* **ACTION ITEM**
Print the listing in its entirety and exactly, leaving out images.

* **RECORDS SHOWN**

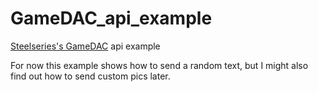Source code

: # GameDAC_api_example
[Steelseries's GameDAC](steelseries.com/gaming-accessories/gamedac) api example

For now this example shows how to send a random text, but I might also find out how to send custom pics later.
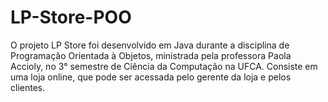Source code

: # LP-Store-POO
O projeto LP Store foi desenvolvido em Java durante a disciplina de Programação Orientada à Objetos, ministrada pela professora Paola Accioly, no 3° semestre de Ciência da Computação na UFCA. Consiste em uma loja online, que pode ser acessada pelo gerente da loja e pelos clientes.
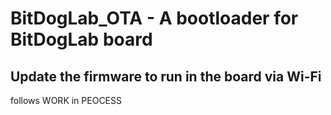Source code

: # BitDogLab_OTA - A bootloader for BitDogLab board  

## Update the firmware to run in the board via Wi-Fi  

follows  WORK in PEOCESS


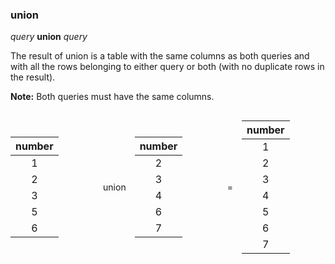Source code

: ### union

*query* **union** *query*

The result of union is a table with the same columns as both queries 
and with all the rows belonging to either query or both (with no duplicate rows in the result).  

**Note:** Both queries must have the same columns.

<div style="display: flex; justify-content: space-around; align-items: center;" class="table-style table-full-width">

<div style="flex-shrink: 0;flex-grow: 1;">

|             number | 
| :---: |
| 1 | 
| 2 | 
| 3 | 
| 5 | 
| 6 |

</div>
<div style="flex-shrink: 0;text-align: center; padding-left: 1em; padding-right: 1em;">

union

</div>
<div style="flex-shrink: 0;flex-grow: 1;">

|             number | 
| :---: |
| 2 | 
| 3 | 
| 4 | 
| 6 | 
| 7 |

</div>
<div style="flex-shrink: 0;text-align: center; padding-left: 1em; padding-right: 1em;">

=

</div>
<div style="flex-shrink: 0;flex-grow: 1;">

|             number | 
| :---: |
| 1 | 
| 2 | 
| 3 | 
| 4 | 
| 5 | 
| 6 | 
| 7 |

</div>
</div>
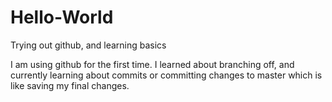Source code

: # Hello-World
Trying out github, and learning basics

I am using github for the first time. I learned about branching off, and currently learning about commits or committing changes to master which is like saving my final changes.
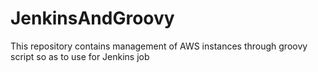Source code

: # JenkinsAndGroovy
This repository contains management of AWS instances through groovy script so as to use for Jenkins job
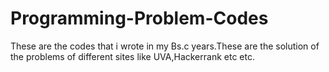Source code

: # Programming-Problem-Codes
These are the codes that i wrote in my Bs.c years.These are the solution of the problems of different sites like UVA,Hackerrank etc etc.
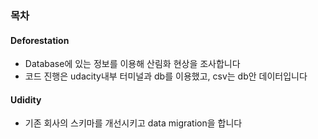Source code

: ### 목차
#### Deforestation
- Database에 있는 정보를 이용해 산림화 현상을 조사합니다
- 코드 진행은 udacity내부 터미널과 db를 이용했고, csv는 db안 데이터입니다

#### Udidity
- 기존 회사의 스키마를 개선시키고 data migration을 합니다
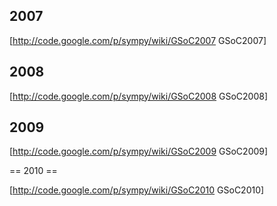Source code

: 


## 2007

[http://code.google.com/p/sympy/wiki/GSoC2007 GSoC2007]

## 2008

[http://code.google.com/p/sympy/wiki/GSoC2008 GSoC2008]

## 2009

[http://code.google.com/p/sympy/wiki/GSoC2009 GSoC2009]

== 2010 == 

[http://code.google.com/p/sympy/wiki/GSoC2010 GSoC2010]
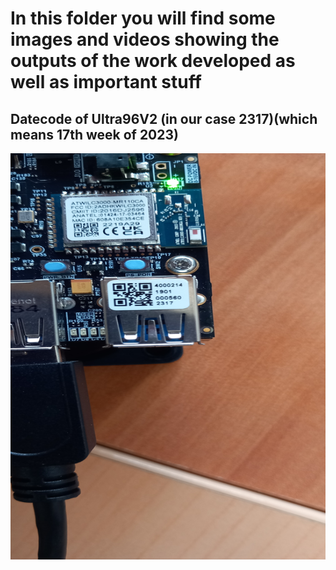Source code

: # In this folder you will find some images and videos showing the outputs of the work developed as well as important stuff
## Datecode of Ultra96V2 (in our case 2317)(which means 17th week of 2023)
<img src="Datecode.jpg" width="650" height="650">
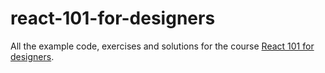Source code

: # react-101-for-designers
All the example code, exercises and solutions for the course [React 101 for designers](https://learnreact.design/?utm_source=github&utm_campaign=r101-sample-code).

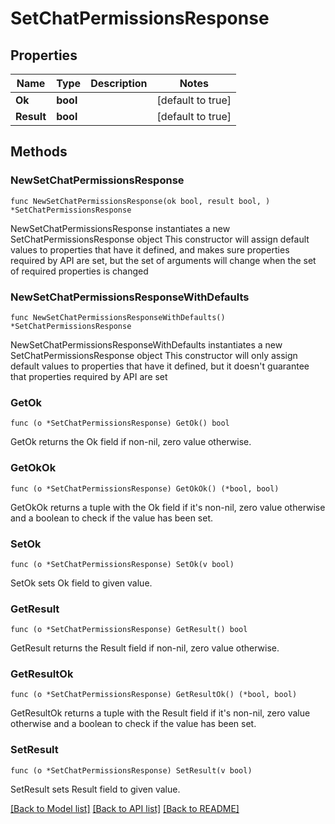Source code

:# SetChatPermissionsResponse

## Properties

Name | Type | Description | Notes
------------ | ------------- | ------------- | -------------
**Ok** | **bool** |  | [default to true]
**Result** | **bool** |  | [default to true]

## Methods

### NewSetChatPermissionsResponse

`func NewSetChatPermissionsResponse(ok bool, result bool, ) *SetChatPermissionsResponse`

NewSetChatPermissionsResponse instantiates a new SetChatPermissionsResponse object
This constructor will assign default values to properties that have it defined,
and makes sure properties required by API are set, but the set of arguments
will change when the set of required properties is changed

### NewSetChatPermissionsResponseWithDefaults

`func NewSetChatPermissionsResponseWithDefaults() *SetChatPermissionsResponse`

NewSetChatPermissionsResponseWithDefaults instantiates a new SetChatPermissionsResponse object
This constructor will only assign default values to properties that have it defined,
but it doesn't guarantee that properties required by API are set

### GetOk

`func (o *SetChatPermissionsResponse) GetOk() bool`

GetOk returns the Ok field if non-nil, zero value otherwise.

### GetOkOk

`func (o *SetChatPermissionsResponse) GetOkOk() (*bool, bool)`

GetOkOk returns a tuple with the Ok field if it's non-nil, zero value otherwise
and a boolean to check if the value has been set.

### SetOk

`func (o *SetChatPermissionsResponse) SetOk(v bool)`

SetOk sets Ok field to given value.


### GetResult

`func (o *SetChatPermissionsResponse) GetResult() bool`

GetResult returns the Result field if non-nil, zero value otherwise.

### GetResultOk

`func (o *SetChatPermissionsResponse) GetResultOk() (*bool, bool)`

GetResultOk returns a tuple with the Result field if it's non-nil, zero value otherwise
and a boolean to check if the value has been set.

### SetResult

`func (o *SetChatPermissionsResponse) SetResult(v bool)`

SetResult sets Result field to given value.



[[Back to Model list]](../README.md#documentation-for-models) [[Back to API list]](../README.md#documentation-for-api-endpoints) [[Back to README]](../README.md)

* **WRITTEN RESPONSE**
Source code

: # GameDAC_api_example
[Steelseries's GameDAC](steelseries.com/gaming-accessories/gamedac) api example

For now this example shows how to send a random text, but I might also find out how to send custom pics later.
Source code

: # LP-Store-POO
O projeto LP Store foi desenvolvido em Java durante a disciplina de Programação Orientada à Objetos, ministrada pela professora Paola Accioly, no 3° semestre de Ciência da Computação na UFCA. Consiste em uma loja online, que pode ser acessada pelo gerente da loja e pelos clientes.
Source code

: # BitDogLab_OTA - A bootloader for BitDogLab board  

## Update the firmware to run in the board via Wi-Fi  

follows  WORK in PEOCESS


Source code

: ### union

*query* **union** *query*

The result of union is a table with the same columns as both queries 
and with all the rows belonging to either query or both (with no duplicate rows in the result).  

**Note:** Both queries must have the same columns.

<div style="display: flex; justify-content: space-around; align-items: center;" class="table-style table-full-width">

<div style="flex-shrink: 0;flex-grow: 1;">

|             number | 
| :---: |
| 1 | 
| 2 | 
| 3 | 
| 5 | 
| 6 |

</div>
<div style="flex-shrink: 0;text-align: center; padding-left: 1em; padding-right: 1em;">

union

</div>
<div style="flex-shrink: 0;flex-grow: 1;">

|             number | 
| :---: |
| 2 | 
| 3 | 
| 4 | 
| 6 | 
| 7 |

</div>
<div style="flex-shrink: 0;text-align: center; padding-left: 1em; padding-right: 1em;">

=

</div>
<div style="flex-shrink: 0;flex-grow: 1;">

|             number | 
| :---: |
| 1 | 
| 2 | 
| 3 | 
| 4 | 
| 5 | 
| 6 | 
| 7 |

</div>
</div>
Source code

: # Hello-World
Trying out github, and learning basics

I am using github for the first time. I learned about branching off, and currently learning about commits or committing changes to master which is like saving my final changes.
Source code

: # JenkinsAndGroovy
This repository contains management of AWS instances through groovy script so as to use for Jenkins job
Source code

: # Programming-Problem-Codes
These are the codes that i wrote in my Bs.c years.These are the solution of the problems of different sites like UVA,Hackerrank etc etc.
Source code

: ### 목차
#### Deforestation
- Database에 있는 정보를 이용해 산림화 현상을 조사합니다
- 코드 진행은 udacity내부 터미널과 db를 이용했고, csv는 db안 데이터입니다

#### Udidity
- 기존 회사의 스키마를 개선시키고 data migration을 합니다
Source code

: 


## 2007

[http://code.google.com/p/sympy/wiki/GSoC2007 GSoC2007]

## 2008

[http://code.google.com/p/sympy/wiki/GSoC2008 GSoC2008]

## 2009

[http://code.google.com/p/sympy/wiki/GSoC2009 GSoC2009]

== 2010 == 

[http://code.google.com/p/sympy/wiki/GSoC2010 GSoC2010]
Source code

: # In this folder you will find some images and videos showing the outputs of the work developed as well as important stuff
## Datecode of Ultra96V2 (in our case 2317)(which means 17th week of 2023)
<img src="Datecode.jpg" width="650" height="650">
Source code

: # react-101-for-designers
All the example code, exercises and solutions for the course [React 101 for designers](https://learnreact.design/?utm_source=github&utm_campaign=r101-sample-code).

Source code

:# SetChatPermissionsResponse

## Properties

Name | Type | Description | Notes
------------ | ------------- | ------------- | -------------
**Ok** | **bool** |  | [default to true]
**Result** | **bool** |  | [default to true]

## Methods

### NewSetChatPermissionsResponse

`func NewSetChatPermissionsResponse(ok bool, result bool, ) *SetChatPermissionsResponse`

NewSetChatPermissionsResponse instantiates a new SetChatPermissionsResponse object
This constructor will assign default values to properties that have it defined,
and makes sure properties required by API are set, but the set of arguments
will change when the set of required properties is changed

### NewSetChatPermissionsResponseWithDefaults

`func NewSetChatPermissionsResponseWithDefaults() *SetChatPermissionsResponse`

NewSetChatPermissionsResponseWithDefaults instantiates a new SetChatPermissionsResponse object
This constructor will only assign default values to properties that have it defined,
but it doesn't guarantee that properties required by API are set

### GetOk

`func (o *SetChatPermissionsResponse) GetOk() bool`

GetOk returns the Ok field if non-nil, zero value otherwise.

### GetOkOk

`func (o *SetChatPermissionsResponse) GetOkOk() (*bool, bool)`

GetOkOk returns a tuple with the Ok field if it's non-nil, zero value otherwise
and a boolean to check if the value has been set.

### SetOk

`func (o *SetChatPermissionsResponse) SetOk(v bool)`

SetOk sets Ok field to given value.


### GetResult

`func (o *SetChatPermissionsResponse) GetResult() bool`

GetResult returns the Result field if non-nil, zero value otherwise.

### GetResultOk

`func (o *SetChatPermissionsResponse) GetResultOk() (*bool, bool)`

GetResultOk returns a tuple with the Result field if it's non-nil, zero value otherwise
and a boolean to check if the value has been set.

### SetResult

`func (o *SetChatPermissionsResponse) SetResult(v bool)`

SetResult sets Result field to given value.



[[Back to Model list]](../README.md#documentation-for-models) [[Back to API list]](../README.md#documentation-for-api-endpoints) [[Back to README]](../README.md)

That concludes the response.